11 . La Cour rappelle sa jurisprudence selon laquelle l’article 6 § 1 de la Convention consacre le « droit à un tribunal », dont le droit d’accès, à savoir le droit de saisir un tribunal en matière civile, constitue un aspect. Chaque justiciable a droit à ce qu’un tribunal connaisse de toute contestation relative à ses droits et obligations de caractère civil ( Howald Moor et autres c. Suisse , n os 52067/10 et 41072/11 , § 70, 11 mars 2014, et Golder c. Royaume-Uni , 21 février 1975, §§ 18 et 36, série A n o 18). Un « tribunal » se caractérise au sens matériel par son rôle juridictionnel : trancher, sur la base de normes de droit, avec plénitude de juridiction et à l’issue d’une procédure organisée, toute question relevant de sa compétence. La compétence de décider est inhérente à la notion même de « tribunal ». La procédure devant un « tribunal » doit assurer « la solution juridictionnelle du litige » voulue par l’article 6 § 1 ( Eminağaoğlu c.
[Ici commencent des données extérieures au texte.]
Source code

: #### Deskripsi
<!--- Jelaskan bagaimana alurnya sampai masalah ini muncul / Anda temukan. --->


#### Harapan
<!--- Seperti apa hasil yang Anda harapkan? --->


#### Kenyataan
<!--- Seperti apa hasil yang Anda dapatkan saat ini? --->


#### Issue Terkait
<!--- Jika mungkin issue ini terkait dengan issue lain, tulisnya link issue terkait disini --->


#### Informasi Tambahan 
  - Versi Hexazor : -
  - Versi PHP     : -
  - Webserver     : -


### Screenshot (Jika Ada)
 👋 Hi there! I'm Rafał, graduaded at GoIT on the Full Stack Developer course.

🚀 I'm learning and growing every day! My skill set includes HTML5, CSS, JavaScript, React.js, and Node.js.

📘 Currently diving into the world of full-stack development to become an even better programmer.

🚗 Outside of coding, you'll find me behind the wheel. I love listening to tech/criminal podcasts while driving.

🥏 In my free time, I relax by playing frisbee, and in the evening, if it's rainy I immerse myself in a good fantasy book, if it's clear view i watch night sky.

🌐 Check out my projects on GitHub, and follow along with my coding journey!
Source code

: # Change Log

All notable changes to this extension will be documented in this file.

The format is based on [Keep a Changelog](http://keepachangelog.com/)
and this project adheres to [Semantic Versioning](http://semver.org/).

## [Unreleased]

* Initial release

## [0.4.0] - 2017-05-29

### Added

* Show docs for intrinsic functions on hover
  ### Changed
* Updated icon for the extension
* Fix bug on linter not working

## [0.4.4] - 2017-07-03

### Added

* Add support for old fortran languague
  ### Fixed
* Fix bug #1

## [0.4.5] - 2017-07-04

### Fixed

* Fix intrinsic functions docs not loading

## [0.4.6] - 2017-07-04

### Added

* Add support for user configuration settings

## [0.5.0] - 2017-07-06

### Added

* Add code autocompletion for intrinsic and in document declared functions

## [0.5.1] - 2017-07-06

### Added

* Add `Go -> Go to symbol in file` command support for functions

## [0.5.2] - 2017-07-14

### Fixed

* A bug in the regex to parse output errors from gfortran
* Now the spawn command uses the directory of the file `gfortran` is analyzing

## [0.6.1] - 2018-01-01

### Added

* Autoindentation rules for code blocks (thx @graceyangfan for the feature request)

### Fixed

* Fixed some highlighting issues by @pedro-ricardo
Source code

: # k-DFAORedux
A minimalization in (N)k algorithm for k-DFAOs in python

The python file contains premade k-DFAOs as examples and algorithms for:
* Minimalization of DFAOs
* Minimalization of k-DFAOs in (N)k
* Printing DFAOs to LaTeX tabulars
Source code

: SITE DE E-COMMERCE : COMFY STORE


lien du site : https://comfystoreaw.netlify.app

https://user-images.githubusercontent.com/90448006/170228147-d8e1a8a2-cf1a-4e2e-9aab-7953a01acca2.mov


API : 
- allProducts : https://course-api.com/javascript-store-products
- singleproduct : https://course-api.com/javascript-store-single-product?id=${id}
Turquie , n o 76521/12, § 90, 9 mars 2021).

12. En l’espèce, la Cour observe que le requérant a pu saisir les tribunaux judiciaires sur la question de la régularité de son licenciement (paragraphes 6 et 7 ci-dessus). Ces juridictions ont examiné la légalité du licenciement en question en répondant à tous les arguments soulevés par le requérant. En particulier, elles étaient tenues par la loi de constater l’existence de motifs justifiant le licenciement, dont l’un résidait dans l’impossibilité objective d’occuper les fonctions en question (paragraphe 5 ci-dessus) et elles ont bien constaté que l’absence d’autorisation spéciale d’accès empêchait objectivement le requérant d’accomplir ses fonctions et ont ainsi jugé le licenciement justifié.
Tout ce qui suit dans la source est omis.